### Instructions to follow
Each line of the entries that mentions the string "blog" needs to be reported.

[Opening Listed records section]

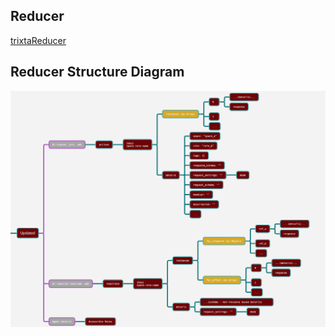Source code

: ## Reducer
 [trixtaReducer](https://github.com/trixtateam/trixtaJS/blob/master/src/React/reducers/trixtaReducer.js)

## Reducer Structure Diagram

<img src="../trixtaJS/docs/../../../images/reducer_structure.png" alt="reducer structure" align="center" />





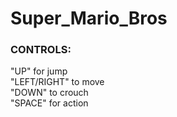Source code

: # Super_Mario_Bros

### CONTROLS:
"UP" for jump </br>
"LEFT/RIGHT" to move </br>
"DOWN" to crouch </br>
"SPACE" for action </br>
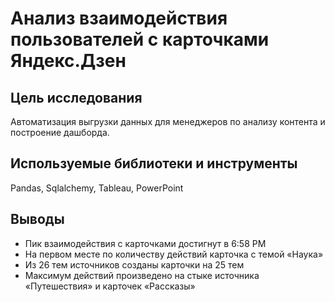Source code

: # Анализ взаимодействия пользователей с карточками Яндекс.Дзен

## Цель исследования

Автоматизация выгрузки данных для менеджеров по анализу контента и построение дашборда.

## Используемые библиотеки и инструменты

Pandas, Sqlalchemy, Tableau, PowerPoint

## Выводы

- Пик взаимодействия с карточками достигнут в 6:58 PM
- На первом месте по количеству действий карточка с темой «Наука»
- Из 26 тем источников созданы карточки на 25 тем
- Максимум действий произведено на стыке источника «Путешествия» и карточек «Рассказы»
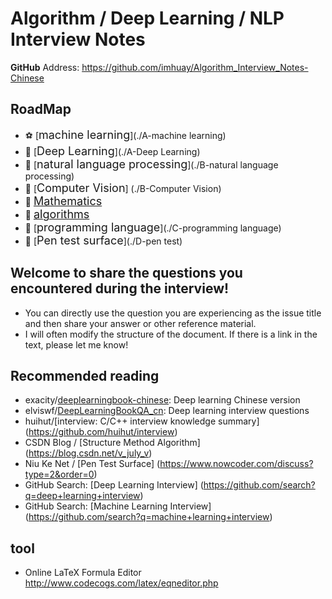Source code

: Algorithm / Deep Learning / NLP Interview Notes
===
**GitHub** Address: https://github.com/imhuay/Algorithm_Interview_Notes-Chinese

RoadMap
---

<!-- | A | B | C | D | E | F | G | H |
| :-: | :-: | :-: | :-: | :-: | :-: | :-: | :-: |
Machine Learning<:/>:: (./A-Machine Learning) | Deep Learning<br/>[:basketball:](./A-Deep Learning) | Natural Language Processing<br/>[: Hamburger:](./C-natural language processing) | Computer Vision<:/>: (./D-Computer Vision) | Algorithm<br/>[:apple:](./E-Algorithm) | Math<br/>[:cherries:](./F-Mathematics) | Programming Language<br/>[:strawberry:](./G-programming language) | Pen test surface <: />[:cookie: ](./H-pen test surface) | -->

<!-- <table style="width:100%; table-layout:fixed;">
  <tr>
    <td>A</td>
    <td>B</td>
    <td>C</td>
    <td>D</td>
    <td>E</td>
    <td>F</td>
    <td>G</td>
    <td>H</td>
  </tr>
  <tr>
    <td> machine learning<br/>[:soccer:](./A-machine learning)</td>
    <td>Deep learning<br/>[:basketball:](./B-deep learning)</td>
    <td>Natural Language Processing<br/>[:hamburger:](./C-natural language processing)</td>
    <td>Computer Vision<:/>: (./D-Computer Vision)</td>
    <td> Algorithm<br/>[:apple:](./E-algorithm)</td>
    <td>Mathematics[:cherries:](./F-math)</td>
    <td>programming language<:/>[:strawberry:](./G-programming language)</td>
    <td>Pen test face <:/>[:cookie:](./H-pen test face)</td>
  </tr>
</table> -->

- :soccer: [<font size=+1>machine learning</font>](./A-machine learning)
- :basketball: [<font size=+1>Deep Learning</font>](./A-Deep Learning)
- :hamburger: [<font size=+1>natural language processing</font>](./B-natural language processing)
- :fries: [<font size=+1>Computer Vision</font>] (./B-Computer Vision)
- :cherries: [<font size=+1>Mathematics</font>](./C-Mathematics)
- :apple: [<font size=+1>algorithms</font>](./C-algorithm)
- :strawberry: [<font size=+1>programming language</font>](./C-programming language)
- :cookie: [<font size=+1>Pen test surface</font>](./D-pen test)

<!--
Algorithm/deep learning/machine learning interview problem sorting, the idea originally came from this [warehouse] (https://github.com/elviswf/DeepLearningBookQA_cn).
 - The warehouse has compiled some common problems in "Flower Book" and "Deep Learning". Some of the partial theoretical questions are not included. If necessary, you can browse the original warehouse.

In addition, it includes all the problems in machine learning/deep learning that I have seen.
In addition to the DL/ML related, other computer knowledge related to the algorithmic post will be recorded.
However, it will not include issues related to posts such as front-end/test/JAVA/Android.
-->

<!--
## RoadMap
- [Mathematics] (./Mathematics)
  - [The essence of calculus] (./mathematics of mathematics/calculus.md)
  - [The core of deep learning] (./math/depth of learning core.md)
- [Machine Learning - Deep Learning - NLP] (. / Machine Learning - Deep Learning - NLP)
  - Deep learning
    - [Deep Learning Foundation] (./Machine Learning-Deep Learning-NLP/DL-A-Deep Learning Foundation.md)
    - ["Deep Learning" finishing] (. / Machine Learning - Deep Learning - NLP / DL - "Deep Learning" finishing. md)
    - [Topic-CNN] (./Machine Learning-Deep Learning-NLP/DL-B-Topic-CNN.md)
    - [Topic-RNN] (./Machine Learning-Deep Learning-NLP/DL-B-Topic-RNN.md)
    - [topic-sequence modeling] (./machine learning-deep learning-NLP/DL-C-topic-sequence modeling.md)
  - Machine learning
    - [Machine Learning Algorithm] (./ Machine Learning - Deep Learning - NLP/ML- Machine Learning Algorithm. md)
    - [Machine Learning Practice] (./ Machine Learning - Deep Learning - NLP/ML - Machine Learning Practice. md)
  - Natural language processing
    - [NLP Basics] (./ Machine Learning - Deep Learning - NLP/NLP-A - Natural Language Processing Fundamentals. md)
    - [topic-word vector] (./machine learning-deep learning-NLP/NLP-B-topic-word vector.md)
      - [Word2Vec](./machine learning-deep learning-NLP/NLP-B-topic-word vector.md#word2vec)
      - [GloVe](./machine learning-deep learning-NLP/NLP-B-topic-word vector.md#glove)
      - [FastText](./machine learning-deep learning-NLP/NLP-B-topic-word vector.md#fasttext)
- [algorithm] (./algorithm)
  - [Special-Dynamic Planning] (./Algorithm/Theme-Dynamic Planning.md)
  - [Special-shuffle, sampling, random number] (./algorithm/topic-shuffling, sampling, random number.md)
  - [Solution - Sword refers to Offer] (. / algorithm / problem solution - sword refers to Offer.md)
  - [Solution - LeetCode] (. / algorithm / problem solution - sword refers to Offer.md)
- [programming language] (./programming language)
  - C/C++
    - [Special Topics - Basics] (./Programming Language/Cpp-Basics.md)
    - [topic - lvalue and rvalue] (. / programming language / Cpp - lvalue and rvalue .md)
    - [Special-Object-Oriented Programming] (./Programming Language/Cpp-Object Oriented Programming.md)
  - Python TODO
- [Pen test surface] (./pen test)
- [project](./project)
- [code](./code)
  - [Tools Library] (./code/Tools Library)
    - [Use of gensim.FastText] (./machine learning-deep learning-NLP/NLP-word vector.md#gensimmodelsfasttext-use example)
  - [Inverted Index] (./code/model/ inverted index)
- [Recruitment Requirements] (./Recruitment Requirements.md)

-->

Welcome to share the questions you encountered during the interview!
---
- You can directly use the question you are experiencing as the issue title and then share your answer or other reference material.
- I will often modify the structure of the document. If there is a link in the text, please let me know!

Recommended reading
---
- exacity/[deeplearningbook-chinese](https://github.com/exacity/deeplearningbook-chinese): Deep learning Chinese version
- elviswf/[DeepLearningBookQA_cn](https://github.com/elviswf/DeepLearningBookQA_cn): Deep learning interview questions
- huihut/[interview: C/C++ interview knowledge summary] (https://github.com/huihut/interview)
- CSDN Blog / [Structure Method Algorithm] (https://blog.csdn.net/v_july_v)
- Niu Ke Net / [Pen Test Surface] (https://www.nowcoder.com/discuss?type=2&order=0)
- GitHub Search: [Deep Learning Interview] (https://github.com/search?q=deep+learning+interview)
- GitHub Search: [Machine Learning Interview] (https://github.com/search?q=machine+learning+interview)

tool
---
- Online LaTeX Formula Editor http://www.codecogs.com/latex/eqneditor.php

<!-- ### Publishing site
- [Algorithm/NLP/Deep Learning/Machine Learning Interview Notes] (https://zhuanlan.zhihu.com/p/41515995) - Knowing
- [Algorithm/NLP/Deep Learning/Machine Learning Interview Notes] (https://www.jianshu.com/p/55b0703aa1ad) - Short book
- [Algorithm/NLP/Deep Learning/Machine Learning Interview Notes] (https://blog.csdn.net/imhuay/article/details/81490564) - CSDN Blog
- [Deep Learning/Machine Learning Interview Notes on GitHub] (https://www.v2ex.com/t/473047) - V2EX -->
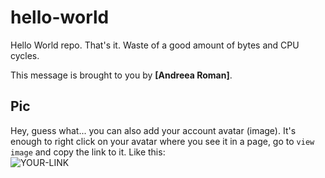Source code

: # hello-world

Hello World repo. That's it. Waste of a good amount of bytes and CPU cycles.

This message is brought to you by **[Andreea Roman]**.

## Pic

Hey, guess what... you can also add your account avatar (image). It's enough to right click on your avatar where you see it in a page, go to `view image` and copy the link to it.
Like this:  
![YOUR-LINK](https://github.com/andreear1004)

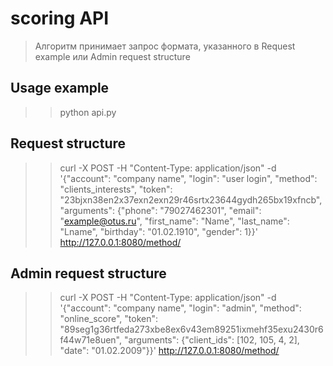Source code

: # scoring API
> Алгоритм принимает запрос формата,
  указанного в Request example или Admin request structure

## Usage example

>> python api.py

## Request structure

>> curl -X POST -H "Content-Type: application/json" -d '{"account": "company name", "login": "user login", "method": "clients_interests", "token": "23bjxn38en2x37exn2exn29r46srtx23644gydh265bx19xfncb", "arguments": {"phone": "79027462301", "email": "example@otus.ru", "first_name": "Name", "last_name": "Lname", "birthday": "01.02.1910", "gender": 1}}' http://127.0.0.1:8080/method/

## Admin request structure

>> curl -X POST -H "Content-Type: application/json" -d '{"account": "company name", "login": "admin", "method": "online_score", "token": "89seg1g36rtfeda273xbe8ex6v43em89251ixmehf35exu2430r6f44w71e8uen", "arguments": {"client_ids": [102, 105, 4, 2], "date": "01.02.2009"}}' http://127.0.0.1:8080/method/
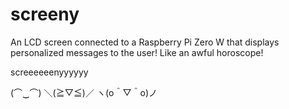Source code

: # screeny

An LCD screen connected to a Raspberry Pi Zero W that displays personalized messages to the user! Like an awful horoscope!

screeeeeenyyyyyy

(⌒‿⌒)	＼(≧▽≦)／	ヽ(o＾▽＾o)ノ
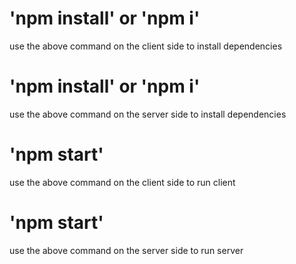 # 'npm install' or 'npm i'
use the above command on the client side to install dependencies

# 'npm install' or 'npm i'
use the above command on the server side to install dependencies

# 'npm start'
use the above command on the client side to run client

# 'npm start'
use the above command on the server side to run server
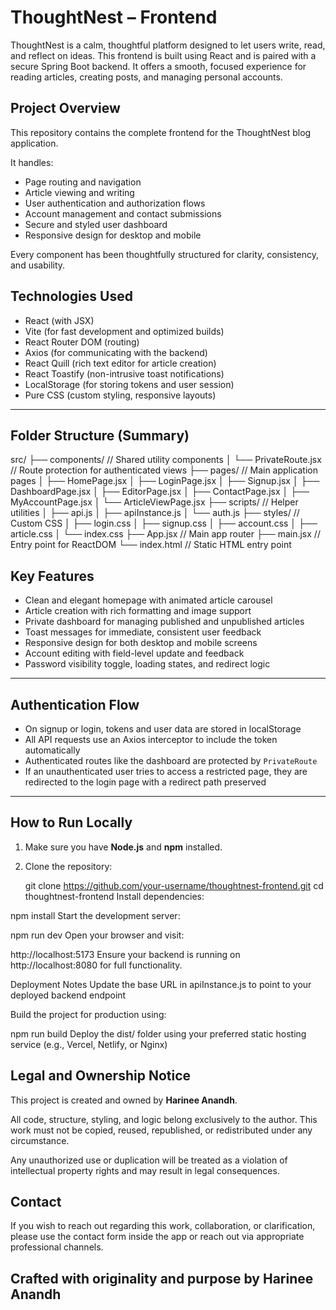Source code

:# ThoughtNest – Frontend

ThoughtNest is a calm, thoughtful platform designed to let users write, read, and reflect on ideas. This frontend is built using React and is paired with a secure Spring Boot backend. It offers a smooth, focused experience for reading articles, creating posts, and managing personal accounts.


## Project Overview

This repository contains the complete frontend for the ThoughtNest blog application.

It handles:

- Page routing and navigation
- Article viewing and writing
- User authentication and authorization flows
- Account management and contact submissions
- Secure and styled user dashboard
- Responsive design for desktop and mobile

Every component has been thoughtfully structured for clarity, consistency, and usability.


## Technologies Used

- React (with JSX)
- Vite (for fast development and optimized builds)
- React Router DOM (routing)
- Axios (for communicating with the backend)
- React Quill (rich text editor for article creation)
- React Toastify (non-intrusive toast notifications)
- LocalStorage (for storing tokens and user session)
- Pure CSS (custom styling, responsive layouts)

---

## Folder Structure (Summary)

src/
├── components/ // Shared utility components
│ └── PrivateRoute.jsx // Route protection for authenticated views
├── pages/ // Main application pages
│ ├── HomePage.jsx
│ ├── LoginPage.jsx
│ ├── Signup.jsx
│ ├── DashboardPage.jsx
│ ├── EditorPage.jsx
│ ├── ContactPage.jsx
│ ├── MyAccountPage.jsx
│ └── ArticleViewPage.jsx
├── scripts/ // Helper utilities
│ ├── api.js
│ ├── apiInstance.js
│ └── auth.js
├── styles/ // Custom CSS
│ ├── login.css
│ ├── signup.css
│ ├── account.css
│ ├── article.css
│ └── index.css
├── App.jsx // Main app router
├── main.jsx // Entry point for ReactDOM
└── index.html // Static HTML entry point


## Key Features

- Clean and elegant homepage with animated article carousel
- Article creation with rich formatting and image support
- Private dashboard for managing published and unpublished articles
- Toast messages for immediate, consistent user feedback
- Responsive design for both desktop and mobile screens
- Account editing with field-level update and feedback
- Password visibility toggle, loading states, and redirect logic

---

## Authentication Flow

- On signup or login, tokens and user data are stored in localStorage
- All API requests use an Axios interceptor to include the token automatically
- Authenticated routes like the dashboard are protected by `PrivateRoute`
- If an unauthenticated user tries to access a restricted page, they are redirected to the login page with a redirect path preserved

---

## How to Run Locally

1. Make sure you have **Node.js** and **npm** installed.
2. Clone the repository:

   git clone https://github.com/your-username/thoughtnest-frontend.git
   cd thoughtnest-frontend
Install dependencies:


npm install
Start the development server:

npm run dev
Open your browser and visit:

http://localhost:5173
Ensure your backend is running on http://localhost:8080 for full functionality.

Deployment Notes
Update the base URL in apiInstance.js to point to your deployed backend endpoint

Build the project for production using:

npm run build
Deploy the dist/ folder using your preferred static hosting service (e.g., Vercel, Netlify, or Nginx)

## Legal and Ownership Notice

This project is created and owned by **Harinee Anandh**.

All code, structure, styling, and logic belong exclusively to the author.
This work must not be copied, reused, republished, or redistributed under any circumstance.

Any unauthorized use or duplication will be treated as a violation of intellectual property rights and may result in legal consequences.

## Contact
If you wish to reach out regarding this work, collaboration, or clarification, please use the contact form inside the app or reach out via appropriate professional channels.

## Crafted with originality and purpose by **Harinee Anandh**

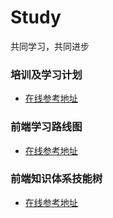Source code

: # Study
共同学习，共同进步

### 培训及学习计划
* [在线参考地址](http://naotu.baidu.com/file/b0b5c8816a391a70addc1094f2d03682?token=e3ce44d22ce8801f)

### 前端学习路线图
* [在线参考地址](http://naotu.baidu.com/file/2103a985da1f3ad062bee10e88e05324?token=1b67acdbc4bb9cf8)

### 前端知识体系技能树
* [在线参考地址](http://naotu.baidu.com/file/a99414323a95ee0b9fab934fb49b9973?token=35daaf239a8d1184)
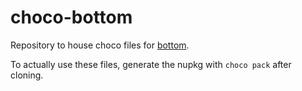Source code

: # choco-bottom

Repository to house choco files for [bottom](https://github.com/ClementTsang/bottom).

To actually use these files, generate the nupkg with `choco pack` after cloning.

[Closing Listed records section]

### Exercise output
- CSDN Blog / [Structure Method Algorithm] (https://blog.csdn.net/v_july_v)
- [Algorithm/NLP/Deep Learning/Machine Learning Interview Notes] (https://blog.csdn.net/imhuay/article/details/81490564) - CSDN Blog
This repository contains the complete frontend for the ThoughtNest blog application.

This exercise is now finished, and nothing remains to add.